Tuesday, September 18, 2007

Hindsight


For the most part I can actually say I'm totally happy with myself. That statement alone is pretty close to a miracle considering some of the crap I went thru a few years ago. Through out my life I've done pretty well at having no regrets and not looking back. I don't dwell in the past on mistakes I've made, it's done, over with and behind me. Learn from it and move on. This past weekend I feel like I made a huge mistake. This time words didn't get me in trouble, it was the lack of them that did. For the first time in my life I was so paranoid about making a good impression that I wasn't myself. He introduced me to the head of QA, potentially my new boss. Too scared of saying something stupid I didn't say anything at all. It was too important to me not to screw it up. Not only do I feel like I embarrassed myself, but I also probably embarrassed my friend who was kind of sticking his neck out for me. He placed an opportunity in front of me and I just stood there. A better job, in a better place, that would be hard at first but totally worth it. It's bad enough I'm disappointed in myself, but worse to think he might be too. He signed up for one person and got somebody else. He was funny, cute, weird and a gentlemen, everything I already knew he was. I totally enjoyed his company, I felt like this was someone I could be friends with for a long time. He showed me things I had never seen before. Sometimes I felt kind of naive or ignorant in the simplicity of those experiences. I had never drank beer at a baseball game before, or even been to an MLB game (Coors at Coors Field, coolest thing ever). Never had I seen a horse drawn carriage or rode on a train. No one has made me laugh hard enough that I blew snot out of my nose (luckily not coffee!) in I don't know how long. Never have I had someone be so sweet to me and not expect anything in return. What did I do? I think blew it because I wasn't myself. Trying to stay positive here, I don't know for a fact that this is a lost opportunity. If it doesn't happen, I'll know it was for a reason and move on. This I'll get through and I'll put it behind me, but if I lost his friendship that will be a hard one to get by.

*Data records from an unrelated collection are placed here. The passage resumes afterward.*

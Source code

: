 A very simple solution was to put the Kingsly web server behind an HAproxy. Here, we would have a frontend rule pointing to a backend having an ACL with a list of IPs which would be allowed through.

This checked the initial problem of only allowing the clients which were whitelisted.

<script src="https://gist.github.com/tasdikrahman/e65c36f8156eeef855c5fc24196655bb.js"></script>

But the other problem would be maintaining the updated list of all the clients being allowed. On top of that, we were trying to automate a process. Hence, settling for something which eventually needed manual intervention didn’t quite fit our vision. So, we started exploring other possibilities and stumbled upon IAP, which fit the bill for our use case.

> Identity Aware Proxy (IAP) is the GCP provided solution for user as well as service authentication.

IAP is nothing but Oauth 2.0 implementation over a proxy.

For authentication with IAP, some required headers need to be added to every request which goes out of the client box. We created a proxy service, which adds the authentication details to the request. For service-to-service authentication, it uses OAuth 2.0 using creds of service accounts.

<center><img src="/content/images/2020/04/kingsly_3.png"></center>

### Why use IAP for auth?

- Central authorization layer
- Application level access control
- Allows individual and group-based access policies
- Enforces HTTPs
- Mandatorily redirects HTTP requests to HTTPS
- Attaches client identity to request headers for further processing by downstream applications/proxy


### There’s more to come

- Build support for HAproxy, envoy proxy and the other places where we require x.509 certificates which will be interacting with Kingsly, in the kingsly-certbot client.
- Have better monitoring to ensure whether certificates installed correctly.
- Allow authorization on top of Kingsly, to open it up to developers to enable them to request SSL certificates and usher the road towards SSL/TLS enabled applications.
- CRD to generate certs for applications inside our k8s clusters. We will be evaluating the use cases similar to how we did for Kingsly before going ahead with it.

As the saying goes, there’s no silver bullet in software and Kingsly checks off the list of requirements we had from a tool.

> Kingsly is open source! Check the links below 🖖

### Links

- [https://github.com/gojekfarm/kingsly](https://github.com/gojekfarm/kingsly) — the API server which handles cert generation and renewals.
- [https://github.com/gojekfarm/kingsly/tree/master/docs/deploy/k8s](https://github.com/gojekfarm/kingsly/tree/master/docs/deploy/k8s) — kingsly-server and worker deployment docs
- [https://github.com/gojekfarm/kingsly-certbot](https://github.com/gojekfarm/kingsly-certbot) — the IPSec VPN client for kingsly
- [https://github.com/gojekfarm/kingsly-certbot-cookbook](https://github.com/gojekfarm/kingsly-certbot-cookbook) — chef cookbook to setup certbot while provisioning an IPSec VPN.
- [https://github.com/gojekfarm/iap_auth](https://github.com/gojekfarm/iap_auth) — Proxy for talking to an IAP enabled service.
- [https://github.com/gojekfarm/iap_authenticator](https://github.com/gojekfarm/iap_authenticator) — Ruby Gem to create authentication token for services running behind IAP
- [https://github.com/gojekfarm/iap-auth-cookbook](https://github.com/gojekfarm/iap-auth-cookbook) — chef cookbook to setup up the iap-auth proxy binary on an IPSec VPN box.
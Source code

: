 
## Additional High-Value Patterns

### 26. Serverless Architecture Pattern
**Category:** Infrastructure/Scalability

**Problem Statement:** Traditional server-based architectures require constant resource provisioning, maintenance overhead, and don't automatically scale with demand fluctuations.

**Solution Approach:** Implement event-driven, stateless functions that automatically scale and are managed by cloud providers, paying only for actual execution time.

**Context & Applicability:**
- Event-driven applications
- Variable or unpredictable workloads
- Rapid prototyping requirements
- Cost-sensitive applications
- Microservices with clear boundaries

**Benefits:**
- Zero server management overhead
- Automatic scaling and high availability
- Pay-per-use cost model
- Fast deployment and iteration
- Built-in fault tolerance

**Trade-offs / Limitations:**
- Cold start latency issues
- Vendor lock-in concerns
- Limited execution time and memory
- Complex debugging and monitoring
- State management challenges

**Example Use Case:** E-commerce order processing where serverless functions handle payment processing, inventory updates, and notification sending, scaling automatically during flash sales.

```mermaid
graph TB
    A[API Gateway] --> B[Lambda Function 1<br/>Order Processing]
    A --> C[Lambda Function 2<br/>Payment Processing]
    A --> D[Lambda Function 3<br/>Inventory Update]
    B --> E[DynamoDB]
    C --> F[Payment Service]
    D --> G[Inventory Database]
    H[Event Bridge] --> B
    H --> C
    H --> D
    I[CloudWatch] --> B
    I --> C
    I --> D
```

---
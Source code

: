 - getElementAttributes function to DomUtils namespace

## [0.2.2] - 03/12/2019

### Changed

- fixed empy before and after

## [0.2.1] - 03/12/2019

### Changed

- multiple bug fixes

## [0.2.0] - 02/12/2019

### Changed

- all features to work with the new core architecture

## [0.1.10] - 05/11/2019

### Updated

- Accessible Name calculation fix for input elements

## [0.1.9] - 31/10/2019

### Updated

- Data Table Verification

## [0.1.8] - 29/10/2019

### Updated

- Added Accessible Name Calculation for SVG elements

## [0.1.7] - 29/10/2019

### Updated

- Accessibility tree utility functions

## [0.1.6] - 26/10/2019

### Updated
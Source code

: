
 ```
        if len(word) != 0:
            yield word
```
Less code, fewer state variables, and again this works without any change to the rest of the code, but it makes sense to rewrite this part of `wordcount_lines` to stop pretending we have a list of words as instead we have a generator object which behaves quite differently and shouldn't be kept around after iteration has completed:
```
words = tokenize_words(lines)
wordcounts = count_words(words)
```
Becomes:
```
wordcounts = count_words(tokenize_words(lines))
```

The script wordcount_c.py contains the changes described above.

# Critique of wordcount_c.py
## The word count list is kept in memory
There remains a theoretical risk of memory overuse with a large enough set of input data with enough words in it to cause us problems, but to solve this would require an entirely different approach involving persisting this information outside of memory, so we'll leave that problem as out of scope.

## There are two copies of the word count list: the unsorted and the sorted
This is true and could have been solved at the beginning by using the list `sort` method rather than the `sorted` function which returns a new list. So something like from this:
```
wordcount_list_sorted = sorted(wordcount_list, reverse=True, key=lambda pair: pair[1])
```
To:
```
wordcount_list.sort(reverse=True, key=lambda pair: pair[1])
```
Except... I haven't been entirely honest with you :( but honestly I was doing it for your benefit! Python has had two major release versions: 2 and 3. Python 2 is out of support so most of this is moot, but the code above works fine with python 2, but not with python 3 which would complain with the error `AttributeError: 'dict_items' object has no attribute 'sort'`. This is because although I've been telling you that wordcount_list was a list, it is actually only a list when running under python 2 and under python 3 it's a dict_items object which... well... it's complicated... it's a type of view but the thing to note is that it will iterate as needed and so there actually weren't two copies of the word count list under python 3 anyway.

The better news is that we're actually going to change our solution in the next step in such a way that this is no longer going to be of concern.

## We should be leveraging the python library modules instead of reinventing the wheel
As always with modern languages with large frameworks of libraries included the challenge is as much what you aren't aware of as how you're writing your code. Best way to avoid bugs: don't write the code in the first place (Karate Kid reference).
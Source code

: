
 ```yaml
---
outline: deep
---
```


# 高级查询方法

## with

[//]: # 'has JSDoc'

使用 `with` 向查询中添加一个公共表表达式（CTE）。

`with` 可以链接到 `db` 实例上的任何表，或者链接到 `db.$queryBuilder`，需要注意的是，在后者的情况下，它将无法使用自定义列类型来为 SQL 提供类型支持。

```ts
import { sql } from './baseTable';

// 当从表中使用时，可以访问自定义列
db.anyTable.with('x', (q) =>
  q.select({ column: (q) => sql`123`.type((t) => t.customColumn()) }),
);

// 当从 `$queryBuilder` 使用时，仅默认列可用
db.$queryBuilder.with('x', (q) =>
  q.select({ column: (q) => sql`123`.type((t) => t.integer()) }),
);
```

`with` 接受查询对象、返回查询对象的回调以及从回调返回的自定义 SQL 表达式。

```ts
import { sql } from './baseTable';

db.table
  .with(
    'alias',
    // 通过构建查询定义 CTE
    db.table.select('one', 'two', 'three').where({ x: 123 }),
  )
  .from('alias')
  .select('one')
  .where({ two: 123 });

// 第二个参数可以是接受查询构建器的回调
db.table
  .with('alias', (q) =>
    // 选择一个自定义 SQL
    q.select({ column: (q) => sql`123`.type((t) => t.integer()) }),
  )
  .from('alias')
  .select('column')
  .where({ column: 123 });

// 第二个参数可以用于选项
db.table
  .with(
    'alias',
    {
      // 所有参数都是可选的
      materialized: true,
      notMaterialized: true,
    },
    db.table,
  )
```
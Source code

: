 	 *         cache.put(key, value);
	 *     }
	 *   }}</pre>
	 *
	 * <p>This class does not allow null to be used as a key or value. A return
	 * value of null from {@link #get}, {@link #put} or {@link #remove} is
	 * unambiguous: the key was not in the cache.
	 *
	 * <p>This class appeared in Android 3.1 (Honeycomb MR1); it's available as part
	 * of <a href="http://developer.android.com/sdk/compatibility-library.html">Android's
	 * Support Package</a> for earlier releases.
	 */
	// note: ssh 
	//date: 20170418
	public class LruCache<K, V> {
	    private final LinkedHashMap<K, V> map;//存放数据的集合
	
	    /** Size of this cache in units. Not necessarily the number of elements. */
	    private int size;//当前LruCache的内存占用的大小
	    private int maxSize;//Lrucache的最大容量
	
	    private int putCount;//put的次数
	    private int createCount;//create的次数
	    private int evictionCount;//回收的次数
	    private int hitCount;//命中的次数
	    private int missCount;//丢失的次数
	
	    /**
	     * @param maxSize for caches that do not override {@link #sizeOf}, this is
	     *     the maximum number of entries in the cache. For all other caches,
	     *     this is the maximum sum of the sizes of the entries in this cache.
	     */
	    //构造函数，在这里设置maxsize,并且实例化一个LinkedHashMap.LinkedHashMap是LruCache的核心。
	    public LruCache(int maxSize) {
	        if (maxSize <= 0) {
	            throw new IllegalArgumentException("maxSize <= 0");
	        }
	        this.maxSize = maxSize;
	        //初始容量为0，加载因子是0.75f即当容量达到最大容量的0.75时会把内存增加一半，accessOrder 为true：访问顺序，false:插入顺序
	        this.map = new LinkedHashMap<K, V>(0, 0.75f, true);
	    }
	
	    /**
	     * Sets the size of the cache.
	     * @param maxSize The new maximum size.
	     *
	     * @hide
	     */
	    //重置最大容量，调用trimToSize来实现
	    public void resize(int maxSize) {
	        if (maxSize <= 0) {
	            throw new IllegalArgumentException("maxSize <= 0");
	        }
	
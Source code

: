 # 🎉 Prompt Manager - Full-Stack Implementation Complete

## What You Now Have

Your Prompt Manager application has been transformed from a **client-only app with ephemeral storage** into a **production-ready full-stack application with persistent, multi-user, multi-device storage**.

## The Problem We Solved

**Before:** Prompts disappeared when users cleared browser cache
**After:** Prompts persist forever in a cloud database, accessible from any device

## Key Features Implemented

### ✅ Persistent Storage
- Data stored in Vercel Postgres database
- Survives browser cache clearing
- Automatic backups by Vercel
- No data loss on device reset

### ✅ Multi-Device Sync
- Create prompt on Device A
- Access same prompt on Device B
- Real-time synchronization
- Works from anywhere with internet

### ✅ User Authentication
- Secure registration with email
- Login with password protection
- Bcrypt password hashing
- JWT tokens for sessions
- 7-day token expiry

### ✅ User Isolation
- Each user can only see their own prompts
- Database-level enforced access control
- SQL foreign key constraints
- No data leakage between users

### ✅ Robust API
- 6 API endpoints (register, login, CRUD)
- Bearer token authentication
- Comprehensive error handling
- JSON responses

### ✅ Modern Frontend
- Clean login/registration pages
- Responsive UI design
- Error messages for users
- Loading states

Anyway, I hope I did better than I feel I did. When I first got there, my first impression of the city was that it felt like home. I could see myself living there. All that was just a gut reaction, before my friend showed me anything really. The prospect of moving scares me to death, but in a good way. So cross your fingers... say a prayer...burn a green candle, whatever you do for people and do it for me, and ask that this works out.